WHAT TO WORK ON: Find the word "JOIN" in the listing below, then return every line it appears in.

DATASET CONTENT:
******

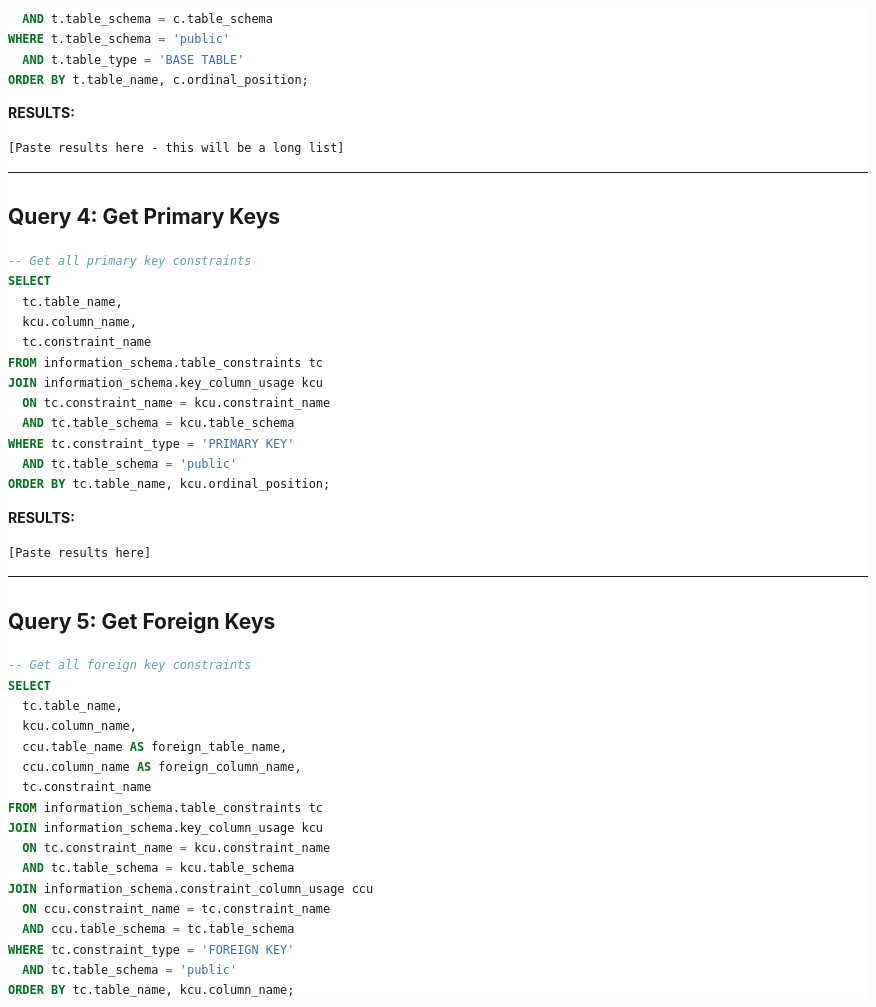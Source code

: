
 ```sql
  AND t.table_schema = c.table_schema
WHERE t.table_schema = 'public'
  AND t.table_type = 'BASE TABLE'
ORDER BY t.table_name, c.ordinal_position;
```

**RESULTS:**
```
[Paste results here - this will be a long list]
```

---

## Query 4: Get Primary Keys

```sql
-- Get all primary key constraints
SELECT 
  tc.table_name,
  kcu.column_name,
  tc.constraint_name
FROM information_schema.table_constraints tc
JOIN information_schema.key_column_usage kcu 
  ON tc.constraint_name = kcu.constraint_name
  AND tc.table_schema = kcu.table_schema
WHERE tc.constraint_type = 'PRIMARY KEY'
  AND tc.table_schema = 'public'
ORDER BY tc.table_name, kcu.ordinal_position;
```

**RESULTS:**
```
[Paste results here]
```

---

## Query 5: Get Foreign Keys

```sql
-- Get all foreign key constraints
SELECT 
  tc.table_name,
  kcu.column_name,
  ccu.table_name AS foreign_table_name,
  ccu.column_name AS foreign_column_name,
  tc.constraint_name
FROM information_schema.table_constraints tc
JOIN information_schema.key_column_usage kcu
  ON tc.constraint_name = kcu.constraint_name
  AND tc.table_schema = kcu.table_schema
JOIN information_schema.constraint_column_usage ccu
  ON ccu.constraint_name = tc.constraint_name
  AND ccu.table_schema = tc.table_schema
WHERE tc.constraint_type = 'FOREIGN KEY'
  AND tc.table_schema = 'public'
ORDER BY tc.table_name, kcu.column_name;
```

******

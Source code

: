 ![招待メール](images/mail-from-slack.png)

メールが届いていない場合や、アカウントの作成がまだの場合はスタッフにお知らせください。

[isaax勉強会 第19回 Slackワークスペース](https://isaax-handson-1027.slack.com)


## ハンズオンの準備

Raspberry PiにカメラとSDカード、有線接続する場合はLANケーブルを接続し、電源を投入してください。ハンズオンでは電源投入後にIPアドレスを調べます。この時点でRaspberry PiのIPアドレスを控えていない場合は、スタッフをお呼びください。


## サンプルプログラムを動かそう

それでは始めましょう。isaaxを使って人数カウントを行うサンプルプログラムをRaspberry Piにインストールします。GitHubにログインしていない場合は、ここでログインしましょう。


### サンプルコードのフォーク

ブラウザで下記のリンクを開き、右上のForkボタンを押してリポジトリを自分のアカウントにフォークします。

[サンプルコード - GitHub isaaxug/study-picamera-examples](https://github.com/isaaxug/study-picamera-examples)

******

THE COMPLETED TASK:
JOIN information_schema.key_column_usage kcu 
JOIN information_schema.key_column_usage kcu
JOIN information_schema.constraint_column_usage ccu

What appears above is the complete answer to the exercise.